Jack B. Quick par Alan Moore et Kevin Nowlan
Première publication le 8/09/14- Mise à jour le 19/08/16
VO : ABC
VF : Editions USA
Jack B. Quick est un recueil de plusieurs histoires complet en un volume. Contrairement à ce que l’édition française pourrait le laisser croire, il n’existe pas de volume 2.
A la campagne , dans les années 50, un enfant de 10 ans sème la terreur dans une bourgade américaine ! Doté d’un QI supérieur à la totalité des habitants de la ville, Jack sait fabriquer une machine à remonter le temps avec des patins à roulettes, trouve le secret du clonage avec un shampoing et ouvre des trous noirs dans son jardin !
Quelle rigolade ! Jack B Quick pourrait être le cousin pervers de Gaston Lagaffe. Les machines de Quick sèment la catastrophe dans son village : son trou noir aspire la vache de son jardin et ses recherches sur la puberté anéantissent la libido de Queerkswater. Comme chez Gaston son entourage oscille entre résignation et désespoir face aux inventions du petit prodige : ses parents pensent au suicide, sombrent dans l’alcoolisme, supplient les nouveaux arrivants de fuir avant qui’il ne soit trop tard.
Mais à la différence du héros sans emploi de Franquin, Jack n’a aucun état d’âme à sacrifier son entourage sur l’autel de la science. Imperméable au remords et à la compassion, Alan Moore décrit un gamin obnubilé par ses recherches incapable d’entendre les appels au secours de la communauté qu’il martyrise.
Jack n’ a pas l’altruisme de Gaston : il massacre les chats, expérimente ses théories sur ses amis, balance des insectes géants sur son village. Lorsqu’il sauve la situation c’est moins par humanité que par orgueil de s’être trompé dans ses calculs.
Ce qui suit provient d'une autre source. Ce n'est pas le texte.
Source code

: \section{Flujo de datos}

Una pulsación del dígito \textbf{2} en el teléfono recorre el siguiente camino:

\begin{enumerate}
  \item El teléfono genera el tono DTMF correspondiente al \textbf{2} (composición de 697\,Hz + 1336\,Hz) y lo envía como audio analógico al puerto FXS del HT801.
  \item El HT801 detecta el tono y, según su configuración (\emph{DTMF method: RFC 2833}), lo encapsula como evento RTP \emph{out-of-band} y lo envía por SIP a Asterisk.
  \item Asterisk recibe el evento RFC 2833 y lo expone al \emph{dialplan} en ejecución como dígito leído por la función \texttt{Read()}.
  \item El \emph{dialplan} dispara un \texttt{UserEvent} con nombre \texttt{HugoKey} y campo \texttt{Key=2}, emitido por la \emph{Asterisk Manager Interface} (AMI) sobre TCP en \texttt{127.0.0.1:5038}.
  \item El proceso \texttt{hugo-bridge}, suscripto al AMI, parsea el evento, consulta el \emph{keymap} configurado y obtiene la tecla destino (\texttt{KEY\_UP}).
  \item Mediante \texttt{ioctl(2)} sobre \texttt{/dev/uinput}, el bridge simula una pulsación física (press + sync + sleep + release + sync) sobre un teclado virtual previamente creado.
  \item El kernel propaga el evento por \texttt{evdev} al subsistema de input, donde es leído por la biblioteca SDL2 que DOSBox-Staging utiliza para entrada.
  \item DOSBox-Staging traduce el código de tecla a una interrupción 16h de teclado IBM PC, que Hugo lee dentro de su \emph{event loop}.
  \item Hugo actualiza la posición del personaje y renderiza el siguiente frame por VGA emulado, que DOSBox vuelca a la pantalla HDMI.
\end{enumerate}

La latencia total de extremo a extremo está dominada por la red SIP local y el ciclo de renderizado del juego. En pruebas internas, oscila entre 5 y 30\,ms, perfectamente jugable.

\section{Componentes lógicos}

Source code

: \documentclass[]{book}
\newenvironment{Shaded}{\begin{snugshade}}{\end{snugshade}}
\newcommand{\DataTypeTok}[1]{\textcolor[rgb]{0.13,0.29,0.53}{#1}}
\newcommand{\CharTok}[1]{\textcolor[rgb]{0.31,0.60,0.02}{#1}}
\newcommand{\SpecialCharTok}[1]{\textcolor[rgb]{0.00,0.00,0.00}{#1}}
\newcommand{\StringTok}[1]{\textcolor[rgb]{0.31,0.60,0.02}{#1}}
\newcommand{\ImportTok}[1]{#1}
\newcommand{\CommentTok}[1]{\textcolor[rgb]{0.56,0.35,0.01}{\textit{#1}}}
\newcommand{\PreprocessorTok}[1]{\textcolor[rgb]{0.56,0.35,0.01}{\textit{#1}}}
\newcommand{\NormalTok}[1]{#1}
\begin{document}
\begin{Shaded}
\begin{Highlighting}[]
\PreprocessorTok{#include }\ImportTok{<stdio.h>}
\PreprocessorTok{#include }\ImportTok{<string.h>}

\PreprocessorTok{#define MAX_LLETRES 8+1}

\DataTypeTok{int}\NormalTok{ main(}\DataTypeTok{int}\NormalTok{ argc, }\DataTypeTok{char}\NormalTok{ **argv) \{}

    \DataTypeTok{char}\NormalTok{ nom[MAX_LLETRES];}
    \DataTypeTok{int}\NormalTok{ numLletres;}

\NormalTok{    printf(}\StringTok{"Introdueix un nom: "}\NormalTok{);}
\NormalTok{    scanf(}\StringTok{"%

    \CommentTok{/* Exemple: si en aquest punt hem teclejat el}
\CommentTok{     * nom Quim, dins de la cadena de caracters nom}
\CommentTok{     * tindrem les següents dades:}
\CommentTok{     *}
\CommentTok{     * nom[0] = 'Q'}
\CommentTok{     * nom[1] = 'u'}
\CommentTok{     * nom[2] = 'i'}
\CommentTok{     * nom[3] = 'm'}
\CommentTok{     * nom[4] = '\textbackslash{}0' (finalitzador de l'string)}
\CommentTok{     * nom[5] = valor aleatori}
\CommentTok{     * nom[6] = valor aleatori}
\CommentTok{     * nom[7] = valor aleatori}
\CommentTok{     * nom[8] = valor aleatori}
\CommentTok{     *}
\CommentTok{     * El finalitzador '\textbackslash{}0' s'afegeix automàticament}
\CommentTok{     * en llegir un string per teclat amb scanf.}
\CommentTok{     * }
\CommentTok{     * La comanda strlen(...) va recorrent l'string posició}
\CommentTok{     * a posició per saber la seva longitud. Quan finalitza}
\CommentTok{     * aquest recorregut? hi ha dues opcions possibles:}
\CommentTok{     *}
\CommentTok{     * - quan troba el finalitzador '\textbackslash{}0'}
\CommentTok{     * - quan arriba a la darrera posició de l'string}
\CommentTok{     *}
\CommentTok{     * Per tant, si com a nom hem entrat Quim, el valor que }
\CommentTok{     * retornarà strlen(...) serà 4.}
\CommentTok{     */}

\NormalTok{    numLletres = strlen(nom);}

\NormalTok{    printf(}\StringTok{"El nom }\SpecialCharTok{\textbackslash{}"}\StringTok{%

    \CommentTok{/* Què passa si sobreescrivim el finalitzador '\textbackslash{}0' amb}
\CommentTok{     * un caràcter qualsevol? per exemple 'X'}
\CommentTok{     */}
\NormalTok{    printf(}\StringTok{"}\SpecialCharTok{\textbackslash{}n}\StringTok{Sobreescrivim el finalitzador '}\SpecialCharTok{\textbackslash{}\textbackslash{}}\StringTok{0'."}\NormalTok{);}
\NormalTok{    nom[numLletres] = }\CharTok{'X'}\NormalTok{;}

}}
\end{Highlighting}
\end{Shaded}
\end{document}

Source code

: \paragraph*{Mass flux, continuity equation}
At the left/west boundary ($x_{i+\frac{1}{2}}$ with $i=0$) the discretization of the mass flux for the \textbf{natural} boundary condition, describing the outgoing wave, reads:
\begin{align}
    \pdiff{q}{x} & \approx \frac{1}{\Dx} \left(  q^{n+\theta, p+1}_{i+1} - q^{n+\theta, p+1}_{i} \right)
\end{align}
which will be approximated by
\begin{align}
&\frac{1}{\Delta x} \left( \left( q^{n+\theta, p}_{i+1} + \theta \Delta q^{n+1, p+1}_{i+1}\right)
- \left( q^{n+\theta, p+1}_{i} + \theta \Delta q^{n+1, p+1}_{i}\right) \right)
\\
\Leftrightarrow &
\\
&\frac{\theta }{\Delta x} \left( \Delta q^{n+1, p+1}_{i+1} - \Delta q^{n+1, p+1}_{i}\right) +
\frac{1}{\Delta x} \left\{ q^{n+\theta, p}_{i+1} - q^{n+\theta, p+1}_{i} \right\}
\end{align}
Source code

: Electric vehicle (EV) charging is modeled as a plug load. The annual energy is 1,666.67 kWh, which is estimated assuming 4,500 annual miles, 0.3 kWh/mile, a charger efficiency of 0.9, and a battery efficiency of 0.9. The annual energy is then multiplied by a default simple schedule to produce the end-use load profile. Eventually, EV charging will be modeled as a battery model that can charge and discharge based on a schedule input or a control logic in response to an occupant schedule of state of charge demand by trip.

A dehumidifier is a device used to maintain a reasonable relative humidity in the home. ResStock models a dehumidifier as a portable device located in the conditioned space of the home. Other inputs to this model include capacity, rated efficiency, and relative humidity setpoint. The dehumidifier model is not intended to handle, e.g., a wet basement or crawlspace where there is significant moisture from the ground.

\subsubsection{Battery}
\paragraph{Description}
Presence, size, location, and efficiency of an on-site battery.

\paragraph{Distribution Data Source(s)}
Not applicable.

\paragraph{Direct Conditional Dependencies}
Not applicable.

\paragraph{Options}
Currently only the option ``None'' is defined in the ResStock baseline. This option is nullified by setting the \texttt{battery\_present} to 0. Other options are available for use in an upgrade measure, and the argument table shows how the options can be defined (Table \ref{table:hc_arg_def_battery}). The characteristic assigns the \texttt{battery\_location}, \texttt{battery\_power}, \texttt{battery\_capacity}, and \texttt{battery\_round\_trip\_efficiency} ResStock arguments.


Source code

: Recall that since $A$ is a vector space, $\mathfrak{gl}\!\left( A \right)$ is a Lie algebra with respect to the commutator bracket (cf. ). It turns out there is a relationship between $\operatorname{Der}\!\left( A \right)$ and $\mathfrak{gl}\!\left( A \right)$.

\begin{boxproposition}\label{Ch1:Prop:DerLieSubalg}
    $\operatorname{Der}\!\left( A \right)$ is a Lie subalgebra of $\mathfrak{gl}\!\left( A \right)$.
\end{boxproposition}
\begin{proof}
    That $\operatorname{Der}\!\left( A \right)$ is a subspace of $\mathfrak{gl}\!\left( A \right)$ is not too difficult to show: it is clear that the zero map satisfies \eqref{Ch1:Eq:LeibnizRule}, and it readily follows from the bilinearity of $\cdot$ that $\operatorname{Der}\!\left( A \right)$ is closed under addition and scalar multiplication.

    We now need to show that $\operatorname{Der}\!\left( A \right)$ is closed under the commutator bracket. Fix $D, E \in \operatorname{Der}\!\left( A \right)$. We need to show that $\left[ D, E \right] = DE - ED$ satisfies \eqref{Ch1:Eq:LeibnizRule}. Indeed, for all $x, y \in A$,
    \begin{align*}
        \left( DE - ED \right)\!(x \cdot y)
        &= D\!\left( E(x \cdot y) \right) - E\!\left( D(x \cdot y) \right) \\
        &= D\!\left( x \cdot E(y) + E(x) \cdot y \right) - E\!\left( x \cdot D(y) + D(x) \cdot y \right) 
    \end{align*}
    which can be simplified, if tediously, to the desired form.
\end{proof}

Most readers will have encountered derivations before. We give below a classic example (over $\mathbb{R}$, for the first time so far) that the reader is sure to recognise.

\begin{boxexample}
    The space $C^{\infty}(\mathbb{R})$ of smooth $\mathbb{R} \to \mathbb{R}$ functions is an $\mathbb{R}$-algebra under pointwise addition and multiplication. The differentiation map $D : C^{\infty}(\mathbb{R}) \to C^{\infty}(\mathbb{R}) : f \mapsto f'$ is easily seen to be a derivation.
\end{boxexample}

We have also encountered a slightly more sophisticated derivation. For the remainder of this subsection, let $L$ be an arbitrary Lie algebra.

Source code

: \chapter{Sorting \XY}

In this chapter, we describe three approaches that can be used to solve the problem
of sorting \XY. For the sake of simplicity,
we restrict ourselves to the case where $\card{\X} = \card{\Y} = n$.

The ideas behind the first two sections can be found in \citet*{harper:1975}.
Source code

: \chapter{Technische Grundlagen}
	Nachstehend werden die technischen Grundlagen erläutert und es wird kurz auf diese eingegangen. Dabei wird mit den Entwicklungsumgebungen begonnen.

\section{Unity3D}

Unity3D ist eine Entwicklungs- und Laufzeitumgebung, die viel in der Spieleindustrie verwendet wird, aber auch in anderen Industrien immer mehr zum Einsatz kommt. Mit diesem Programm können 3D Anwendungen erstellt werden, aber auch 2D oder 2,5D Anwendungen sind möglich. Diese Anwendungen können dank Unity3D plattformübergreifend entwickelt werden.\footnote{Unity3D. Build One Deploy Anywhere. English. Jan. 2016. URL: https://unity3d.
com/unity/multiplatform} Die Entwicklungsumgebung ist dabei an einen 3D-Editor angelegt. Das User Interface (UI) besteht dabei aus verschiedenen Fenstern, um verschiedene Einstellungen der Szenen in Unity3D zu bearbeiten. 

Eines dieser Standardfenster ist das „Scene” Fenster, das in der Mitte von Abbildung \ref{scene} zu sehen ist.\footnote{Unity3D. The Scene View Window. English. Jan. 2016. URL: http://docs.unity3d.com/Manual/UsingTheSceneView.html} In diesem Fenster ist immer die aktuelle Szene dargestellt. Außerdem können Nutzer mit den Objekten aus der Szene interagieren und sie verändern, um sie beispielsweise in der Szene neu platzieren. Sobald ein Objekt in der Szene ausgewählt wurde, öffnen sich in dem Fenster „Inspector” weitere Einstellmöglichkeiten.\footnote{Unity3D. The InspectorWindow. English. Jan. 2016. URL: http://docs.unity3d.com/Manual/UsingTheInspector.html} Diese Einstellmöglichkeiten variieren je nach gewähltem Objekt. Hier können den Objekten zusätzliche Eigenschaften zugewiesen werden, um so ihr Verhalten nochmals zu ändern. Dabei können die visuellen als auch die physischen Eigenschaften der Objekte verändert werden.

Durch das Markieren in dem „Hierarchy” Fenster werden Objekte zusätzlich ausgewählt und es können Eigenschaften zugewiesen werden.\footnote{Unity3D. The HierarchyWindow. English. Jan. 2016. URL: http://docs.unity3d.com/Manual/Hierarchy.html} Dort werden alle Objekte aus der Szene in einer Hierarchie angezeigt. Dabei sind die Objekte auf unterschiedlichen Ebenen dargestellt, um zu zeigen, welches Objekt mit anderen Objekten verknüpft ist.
Solidement documenté scientifiquement, il s’agit certainement de son récit le plus court : une dizaine de chapitres plus drôles les uns que les autres. Il faut être bien sûr être sensible à l’humour noir pour apprécier le comique de situation de l’histoire. Moore raille l’anti-communisme primaires des années 50 et l’idiotie, la lâcheté du genre humain.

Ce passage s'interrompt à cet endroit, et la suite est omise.